Figure 5. Aqueously soluble Aβ oligomers are significantly increased in AD vs. control brains

(A) IP/WB of TBS extracts (IP: AW8; WB: 6E10+2G3+21F12). Each lane represents an individual subject (black: control; red: AD). (B–D) Scatterplots for total Aβ (1-x) levels (B) and Aβ oligomer levels by NAB61/3D6B (C) or 3D6/3D6B (D) in human brain TBS extracts. Each dot represents data from 1 subject. Horizontal lines: means ± SEMs. p values from two-tailed Mann-Whitney t-tests.

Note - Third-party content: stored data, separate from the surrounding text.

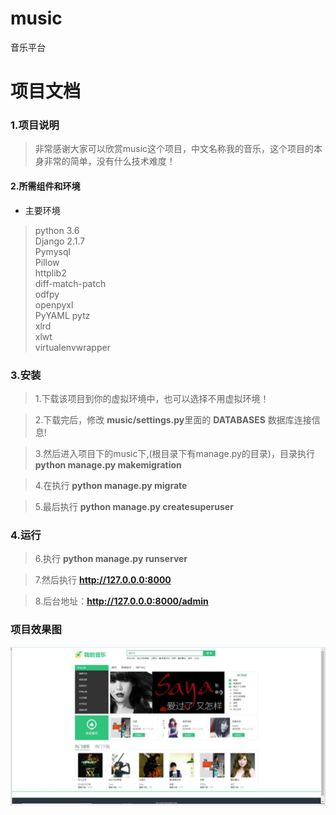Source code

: # music
音乐平台
# 项目文档
### 1.项目说明
>   非常感谢大家可以欣赏music这个项目，中文名称我的音乐，这个项目的本身非常的简单，没有什么技术难度！
#### 2.所需组件和环境
* 主要环境
>    python   3.6  
Django                  2.1.7  
Pymysql  
Pillow  
httplib2  
diff-match-patch  
odfpy  
openpyxl  
PyYAML 
pytz  
xlrd  
xlwt  
virtualenvwrapper


### 3.安装  
>    1.下载该项目到你的虚拟环境中，也可以选择不用虚拟环境！  

>    2.下载完后，修改 **music/settings.py**里面的 **DATABASES** 数据库连接信息!  

>   3.然后进入项目下的music下,(根目录下有manage.py的目录)，目录执行 **python manage.py makemigration**  

>   4.在执行 **python manage.py migrate**  

>   5.最后执行 **python manage.py createsuperuser**  

### 4.运行  
>   6.执行 **python manage.py runserver**  

>   7.然后执行 **http://127.0.0.0:8000**  

>   8.后台地址：**http://127.0.0.0:8000/admin**


###  项目效果图
![Image text](https://github.com/fdl158/music/blob/master/music2.jpg)

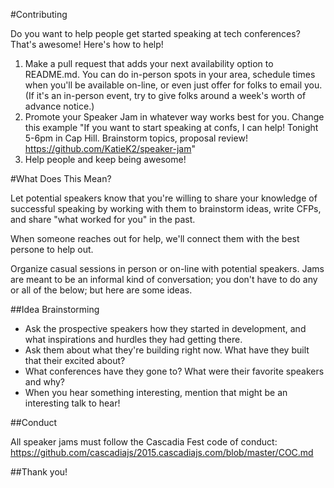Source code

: #Contributing

Do you want to help people get started speaking at tech conferences? That's awesome! Here's how to help!

1. Make a pull request that adds your next availability option to README.md. You can do in-person spots in your area, schedule times when you'll be available on-line, or even just offer for folks to email you. (If it's an in-person event, try to give folks around a week's worth of advance notice.)
1. Promote your Speaker Jam in whatever way works best for you. Change this example "If you want to start speaking at confs, I can help! Tonight 5-6pm in Cap Hill. Brainstorm topics, proposal review! https://github.com/KatieK2/speaker-jam"
1. Help people and keep being awesome!

#What Does This Mean?

Let potential speakers know that you're willing to share your knowledge of successful speaking by working with them to brainstorm ideas, write CFPs, and share "what worked for you" in the past. 

When someone reaches out for help, we'll connect them with the best persone to help out.

Organize casual sessions in person or on-line with potential speakers. Jams are meant to be an informal kind of conversation; you don't have to do any or all of the below; but here are some ideas. 

##Idea Brainstorming

* Ask the prospective speakers how they started in development, and what inspirations and hurdles they had getting there.
* Ask them about what they're building right now. What have they built that their excited about?
* What conferences have they gone to? What were their favorite speakers and why?
* When you hear something interesting, mention that might be an interesting talk to hear!

##Conduct

All speaker jams must follow the Cascadia Fest code of conduct: https://github.com/cascadiajs/2015.cascadiajs.com/blob/master/COC.md

##Thank you!

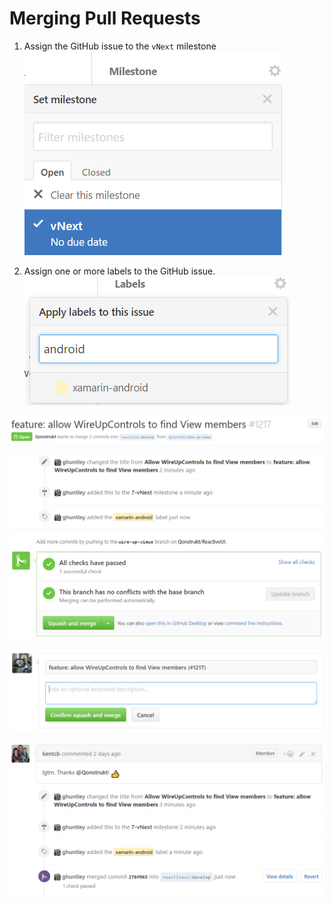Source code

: # Merging Pull Requests

1. Assign the GitHub issue to the `vNext` milestone ![Assign the pull-request to the milestone](/en/images/contributing/assign-to-a-milestone.png)

2. Assign one or more labels to the GitHub issue. ![](/en/images/contributing/apply-one-or-more-labels.png)

![Ren](/en/images/contributing/rename-the-title.png)

![](/en/images/contributing/ready-for-squash-and-merge.png)


![](/en/images/contributing/squash-and-reword-the-commits.png)

![](/en/images/contributing/contribution-merged.png)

Figure 6. Lack of Aβ oligomer signals in CSF of representative control and AD subjects by IP/WB and o-ELISAs

IP/WB analysis on (A) 2 ml CSF (IP: Aβ antiserum R1282; WB: 6E10+2G3+21F12), and (B) 5 ml CSF (1^st IP: 3D6 (3ug/ml), 2^nd IP: Aβ antiserum R1282; WB: 6E10+2G3+21F12). Clinical information is in Table 3. (C–D) S26C dimer fraction (F9) was spiked into a human CSF, serially diluted, and assayed by NAB61/3D6B (C) and 3D6/3D6B (D) o-ELISAs. Readings generated from F9 diluted in CSF (red squares) show a perfect overlap with those of F9 diluted in specimen diluent (black circles). Data are means ± SEMs.